(DATASET begins)
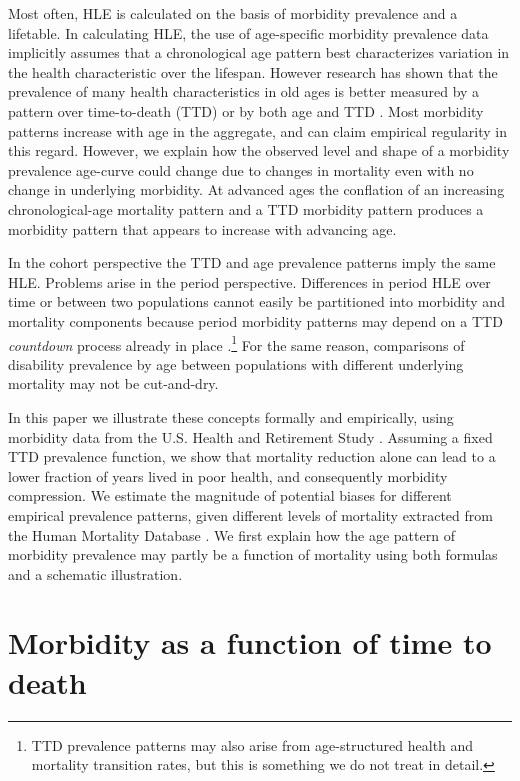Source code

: \documentclass[12pt,oneside,a4paper]{article} %
\begin{document}
Most often, HLE is calculated on the basis of morbidity prevalence and a lifetable. In calculating HLE, the use of age-specific morbidity prevalence data implicitly
assumes that a chronological age pattern best characterizes variation in the
health characteristic over the lifespan. However research has shown that the prevalence of many health characteristics in old ages is better measured by a pattern over time-to-death (TTD) or by both age and TTD \citep{klijs2010disability,riffe2017ttd,rehkopf2016cross}. Most morbidity
patterns increase with age in the aggregate, and can claim empirical regularity
in this regard. However, we explain how the observed level and shape of a morbidity prevalence age-curve
could change due to changes in mortality even with no change in underlying morbidity. At advanced ages the conflation of an increasing chronological-age mortality pattern and a TTD morbidity pattern produces a morbidity pattern that appears to increase with advancing age. 

In the cohort perspective the TTD and age prevalence patterns imply the same HLE.
Problems arise in the period perspective. Differences in period HLE over
time or between two populations cannot easily be partitioned into morbidity and
mortality components because period morbidity patterns may depend on a TTD \emph{countdown} process already in place \citep{wolf2015disability}.\footnote{TTD prevalence patterns may also arise from age-structured health and mortality transition rates, but this is something we do not treat in detail.}
For the same reason, comparisons of disability prevalence by age between populations with different underlying mortality may not be cut-and-dry.

In this paper we illustrate these concepts formally and empirically, using morbidity data from the U.S. Health and Retirement Study \citep{RAND, HRS}. Assuming a fixed TTD prevalence function, we show that mortality reduction alone can lead to a lower fraction of years lived in poor health, and consequently morbidity compression. We estimate the magnitude of potential biases for different empirical prevalence patterns, given different levels of mortality extracted from the Human Mortality Database \citep{HMD2018}. We first explain how the age pattern of morbidity prevalence may partly be a function of mortality using both formulas and a schematic illustration.


\section{Morbidity as a function of time to death}
 \label{sec:morb}
 
\end{document}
(DATASET ends)
-- BRIEF --
Retype each entry above character for character; pictures stay out.

-- RESULT FOR THIS TASK --
Source code

: \documentclass[12pt,oneside,a4paper]{article} %
\begin{document}
Most often, HLE is calculated on the basis of morbidity prevalence and a lifetable. In calculating HLE, the use of age-specific morbidity prevalence data implicitly
assumes that a chronological age pattern best characterizes variation in the
health characteristic over the lifespan. However research has shown that the prevalence of many health characteristics in old ages is better measured by a pattern over time-to-death (TTD) or by both age and TTD \citep{klijs2010disability,riffe2017ttd,rehkopf2016cross}. Most morbidity
patterns increase with age in the aggregate, and can claim empirical regularity
in this regard. However, we explain how the observed level and shape of a morbidity prevalence age-curve
could change due to changes in mortality even with no change in underlying morbidity. At advanced ages the conflation of an increasing chronological-age mortality pattern and a TTD morbidity pattern produces a morbidity pattern that appears to increase with advancing age. 

In the cohort perspective the TTD and age prevalence patterns imply the same HLE.
Problems arise in the period perspective. Differences in period HLE over
time or between two populations cannot easily be partitioned into morbidity and
mortality components because period morbidity patterns may depend on a TTD \emph{countdown} process already in place \citep{wolf2015disability}.\footnote{TTD prevalence patterns may also arise from age-structured health and mortality transition rates, but this is something we do not treat in detail.}
For the same reason, comparisons of disability prevalence by age between populations with different underlying mortality may not be cut-and-dry.

In this paper we illustrate these concepts formally and empirically, using morbidity data from the U.S. Health and Retirement Study \citep{RAND, HRS}. Assuming a fixed TTD prevalence function, we show that mortality reduction alone can lead to a lower fraction of years lived in poor health, and consequently morbidity compression. We estimate the magnitude of potential biases for different empirical prevalence patterns, given different levels of mortality extracted from the Human Mortality Database \citep{HMD2018}. We first explain how the age pattern of morbidity prevalence may partly be a function of mortality using both formulas and a schematic illustration.


\section{Morbidity as a function of time to death}
 \label{sec:morb}
 
\end{document}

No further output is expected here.